Actors and Their Craft: NYTimes Recalls Silent Screen

Features like yesterday's online enhancement to "The Scene Makers: Actors Who Defined Cinema in 2010" in The New York Times Magazine, remind us just how versatile and rich Web video can become. Don't' miss it.
The magazine article on acting is brought to life and given an entirely new dimension in the ambitious video project directed by Norwegian photographer Solve Sundsbo. In pin-sharp black and white, with no audio track other than evocative scores by Owen Pallet, 14 of this year's most accomplished actors and actresses perform short silent scenes.
Robert Duvall contemplates his own visage while shaving, showing begrudging acceptance. Javier Bardem does a quick burn into slow-motion rage and destroys an elegant dinner table. Michael Douglas does an eerie turn at dark contemplation by the power player that ends in a meaningful stare at the camera -- made all the more powerful by his hollow cheeks and our knowledge of his own recent health challenges. Jesse Eisenberg, a geek with a gun, turns uncertainty over firing the thing into determination and scary comfort with the deed. And Matt Damon goes on a tirade to the camera. Almost making the view reel back, fearful of getting hit. And James Franco, making out with himself in a mirror? Yeah, you gotta see that one, because what would any film, TV show, soap opera, bestseller list or Web video project be without a helping of the ubiquitous James Franco?
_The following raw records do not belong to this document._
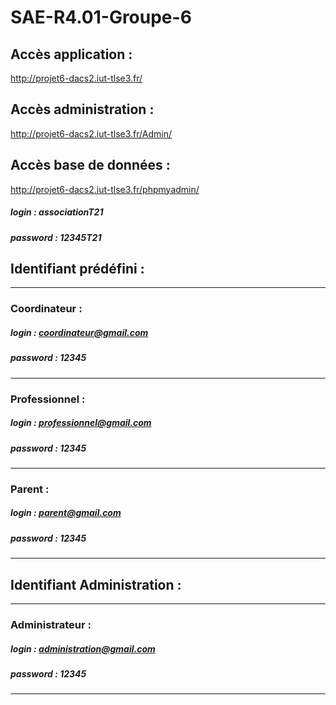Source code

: # SAE-R4.01-Groupe-6

## Accès application :

http://projet6-dacs2.iut-tlse3.fr/

## Accès administration :

http://projet6-dacs2.iut-tlse3.fr/Admin/

## Accès base de données :

http://projet6-dacs2.iut-tlse3.fr/phpmyadmin/

##### **login** : associationT21
##### **password** : 12345T21

## Identifiant prédéfini :

-----------------

### Coordinateur :

##### **login** : coordinateur@gmail.com
##### **password** : 12345

-----------------

### Professionnel :

##### **login** : professionnel@gmail.com
##### **password** : 12345

-----------------

### Parent :

##### login : parent@gmail.com
##### password : 12345

-----------------

## Identifiant Administration :

-----------------

### Administrateur :

##### login : administration@gmail.com
##### password : 12345

-----------------
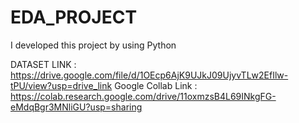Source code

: # EDA_PROJECT
I developed this project by using Python

DATASET LINK : https://drive.google.com/file/d/1OEcp6AjK9UJkJ09UjyvTLw2EfIlw-tPU/view?usp=drive_link
Google Collab Link : https://colab.research.google.com/drive/11oxmzsB4L69INkgFG-eMdqBgr3MNliGU?usp=sharing
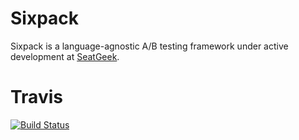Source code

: Sixpack
=======

Sixpack is a language-agnostic A/B testing framework under active development at [SeatGeek](http://seatgeek.com/).

Travis
======

[![Build Status](https://travis-ci.org/seatgeek/sixpack.png)](https://travis-ci.org/seatgeek/sixpack)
For all of its usual New York Times pretensions (and boy do they shovel it on), the project underscores the uniqueness of online video. The medium makes a worthwhile project like this imaginable because the platform now provides just the right distribution, attention span and latitude for experimentation. In some ways the lack of speech throughout the scenes matches the noisy, multitasking environment in which we often watch online video. It requires only visual attention. How ironic that a next gen platform works so well when it appropriates the art of the silent film - black and white and mute. Like the pre-talkie era, the clips really bring out each of the actors' physicality, control of expression and mood. Fill a computer screen with one of these clips, themselves mostly done in close-ups, and you come face to face with the acting on a different of intimate level.
Oh, jeez. Who is getting pretentious now?